According to the National Park Office, the plastic and foam ban is intended to help reduce trash pollution. Thailand is a major manufacturer of plastics, and much of the waste found in Thailand’s national parks comprise items intended for single use, including disposable cutlery, plastic bags, and styrofoam cups. The National Park Office urges everyone to be more environmentally aware and take steps to protect the planet for future generations.
The Facebook announcement details how long it takes for various items to decompose, highlighting that a plastic bag takes 20 years to break down and a styrofoam container takes up to 1,000 years to decay.
The rapid ban is likely a knee-jerk reaction to the recent horrifying case of a whale washing up on Thailand’s shores with some 80 carrier bags in its digestive system.

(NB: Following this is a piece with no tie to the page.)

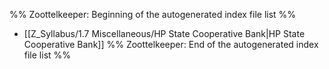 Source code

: %% Zoottelkeeper: Beginning of the autogenerated index file list  %%
-  [[Z_Syllabus/1.7 Miscellaneous/HP State Cooperative Bank|HP State Cooperative Bank]]
%% Zoottelkeeper: End of the autogenerated index file list  %%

Given that the “ban” is in fact more of a request (with little by way of sanctions outlined at this time), many people are confused as to how the prohibitions will actually be implemented. Internet users have been quick to point out that many stores within the national parks and zoos use plastic and foam packaging, coming up with further ideas to help the environment. Suggestions include urging stores within the parks to use biodegradable materials, having more reuse disposal points, and installing water bottle refill points. Some people encourage visitors to use reusable canvas shopping bags when packing a picnic. One user is very direct, stating that everyone needs to develop more of an environmental conscience and take their trash home with them as opposed to tossing it away anywhere they please.
In general, most people express support for the idea but can see that there needs to be much more by way of enforcement and tandem schemes to make a difference.
Though there are still large steps to take, Thailand is actively trying to be more sustainable and environmentally aware. From innovative attempts to shock coral back to life to regular beach clean-ups, there are now various initiatives, big and small, that seek to make a difference.